Chapter 6 Flashcards
Inventory
purchases from suppliers with the intention to sell to our customers to earn revenues
Merchandising
Consists of holding merchandising inventory
They are owned by the company
They are in a form ready for sale to customers
Manufacturing
Consists of holding:
finished goods inventory: goods that are completed and ready for sale
work in progress: portion of manufactured inventory that has been placed into the production process but isn’t yet complete
raw materials: basic goods used in production but haven’t been put into production
JIT inventory
An inventory system in which companies manufacture or purchase goods just in time for use
Why determine inventory quantities for perpetual system
To check the accuracy of their record
To determine the amount of inventory lost
Why determine inventory quantities for periodic system
To determine inventory at the date of financial position statement
To determine the cost of goods sold for that period
Goods in transit
FOB shipping point (Free on board) - ownership passes to the buyer when the public carrier accepts the goods from the seller
FOB destination - ownership of the goods remains with the seller until the goods reach the buyer
Consigned goods
Some businesses hold goods of other companies and try to sell them for a fee - but in this case they don’t have the ownership
Inventory is accounted for at —
Cost, which includes all expenditures necessary to acquire goods and place them in a condition ready for sale
Specific identification
Used for businesses with unique inventory items
If a business can identify which units it has sold and which are still in the inventory
Requirement: keep track of the original cost of each individual item
FIFO
assumes that oldest items will be sold first
This doesn’t necessarily mean that the oldest units are sold first, but that the costs of the oldest units are recognised first Oldest Costs → COGS; latest costs → Ending Inventory
Ending inventory consists of the most recent inventory purchase costs
LIFO
most recent items are assumed to be sold first
Latest costs → COGS; oldest costs → Ending Inventory
Ending inventory consists of oldest inventory purchase costs
Average cost
Allocates the cost of goods available for sale on the basis of the weighted average unit cost incurred
Cost of goods available for sale / Total units available for sale = Weighted average unit cost
Cost of goods sold in a periodic system
(beginning inventory + purchase) - ending inventory
Income statement effects of cost flow methods
Periods of inflation: FIFO produces a higher net income because:
–> COGS is lower: Older costs are cheaper.
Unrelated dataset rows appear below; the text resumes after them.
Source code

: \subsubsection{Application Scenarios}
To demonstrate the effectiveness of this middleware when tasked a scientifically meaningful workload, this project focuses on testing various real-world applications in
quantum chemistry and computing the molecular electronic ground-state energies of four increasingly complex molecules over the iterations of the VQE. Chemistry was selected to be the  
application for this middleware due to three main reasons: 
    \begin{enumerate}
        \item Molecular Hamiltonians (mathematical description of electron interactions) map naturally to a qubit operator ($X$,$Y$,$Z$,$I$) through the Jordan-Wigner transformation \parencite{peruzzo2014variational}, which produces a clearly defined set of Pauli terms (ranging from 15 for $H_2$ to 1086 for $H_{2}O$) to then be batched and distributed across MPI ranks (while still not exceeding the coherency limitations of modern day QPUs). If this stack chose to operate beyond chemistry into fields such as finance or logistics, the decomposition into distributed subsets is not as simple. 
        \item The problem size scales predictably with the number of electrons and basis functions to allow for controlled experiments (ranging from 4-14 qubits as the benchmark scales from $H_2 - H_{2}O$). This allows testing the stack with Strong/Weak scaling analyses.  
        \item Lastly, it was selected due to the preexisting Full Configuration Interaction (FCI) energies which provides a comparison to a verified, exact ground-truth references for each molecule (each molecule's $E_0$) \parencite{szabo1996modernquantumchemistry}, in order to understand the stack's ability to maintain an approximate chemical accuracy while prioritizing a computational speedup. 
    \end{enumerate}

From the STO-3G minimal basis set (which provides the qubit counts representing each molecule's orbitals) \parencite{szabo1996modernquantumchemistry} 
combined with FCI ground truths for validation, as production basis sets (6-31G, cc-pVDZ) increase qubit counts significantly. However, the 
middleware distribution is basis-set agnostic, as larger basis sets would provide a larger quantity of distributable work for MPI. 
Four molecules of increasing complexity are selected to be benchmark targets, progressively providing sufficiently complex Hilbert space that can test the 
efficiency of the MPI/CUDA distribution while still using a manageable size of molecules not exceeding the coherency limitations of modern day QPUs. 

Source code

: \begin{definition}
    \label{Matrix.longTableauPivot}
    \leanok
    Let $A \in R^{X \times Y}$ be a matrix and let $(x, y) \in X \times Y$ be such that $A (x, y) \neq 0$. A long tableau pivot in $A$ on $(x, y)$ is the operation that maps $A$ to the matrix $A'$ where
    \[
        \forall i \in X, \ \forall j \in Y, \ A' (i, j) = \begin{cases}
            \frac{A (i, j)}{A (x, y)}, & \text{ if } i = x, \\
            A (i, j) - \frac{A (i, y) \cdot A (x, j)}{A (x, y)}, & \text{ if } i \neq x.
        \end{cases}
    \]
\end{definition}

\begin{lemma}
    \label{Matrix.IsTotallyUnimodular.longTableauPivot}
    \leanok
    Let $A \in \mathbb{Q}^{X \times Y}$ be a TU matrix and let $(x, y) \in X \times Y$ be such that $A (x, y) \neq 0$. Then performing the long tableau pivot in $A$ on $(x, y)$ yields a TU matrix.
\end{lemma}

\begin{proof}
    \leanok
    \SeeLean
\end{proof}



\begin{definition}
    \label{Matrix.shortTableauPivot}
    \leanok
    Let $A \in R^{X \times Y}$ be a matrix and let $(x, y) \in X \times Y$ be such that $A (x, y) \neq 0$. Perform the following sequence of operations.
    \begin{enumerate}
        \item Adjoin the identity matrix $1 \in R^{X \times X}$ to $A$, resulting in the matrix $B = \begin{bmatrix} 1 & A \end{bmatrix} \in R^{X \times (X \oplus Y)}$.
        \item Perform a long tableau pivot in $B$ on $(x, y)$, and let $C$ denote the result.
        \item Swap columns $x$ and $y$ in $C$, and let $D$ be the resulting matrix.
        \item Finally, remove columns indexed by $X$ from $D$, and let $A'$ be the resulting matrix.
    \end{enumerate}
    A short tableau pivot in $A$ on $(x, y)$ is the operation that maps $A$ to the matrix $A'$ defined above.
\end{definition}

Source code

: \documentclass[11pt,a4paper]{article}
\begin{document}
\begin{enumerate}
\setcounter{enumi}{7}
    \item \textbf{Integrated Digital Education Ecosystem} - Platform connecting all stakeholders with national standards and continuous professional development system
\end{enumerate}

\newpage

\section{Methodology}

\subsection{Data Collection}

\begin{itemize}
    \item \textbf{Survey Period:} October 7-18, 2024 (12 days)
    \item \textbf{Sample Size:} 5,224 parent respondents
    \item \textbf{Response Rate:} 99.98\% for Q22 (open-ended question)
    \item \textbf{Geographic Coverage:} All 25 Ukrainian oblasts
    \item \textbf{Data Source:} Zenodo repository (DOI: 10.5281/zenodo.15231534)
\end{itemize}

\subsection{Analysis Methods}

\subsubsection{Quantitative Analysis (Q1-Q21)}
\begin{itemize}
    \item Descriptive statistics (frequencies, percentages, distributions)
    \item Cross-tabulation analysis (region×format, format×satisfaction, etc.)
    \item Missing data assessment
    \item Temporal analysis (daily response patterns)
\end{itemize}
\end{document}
–> Net Income is higher: Lower COGS results in a higher gross profit.
–> Ending Inventory is higher: Reflects the more recent, higher costs.
Periods of falling prices: Average cost will report a higher net income because:
–> COGS is reduced: Due to higher costs being partially included in Ending Inventory instead of COGS.
–> Net Income is higher: Lower COGS increases gross profit.
–> Ending Inventory is higher: Reflects the inclusion of older, higher-priced inventory in its valuation.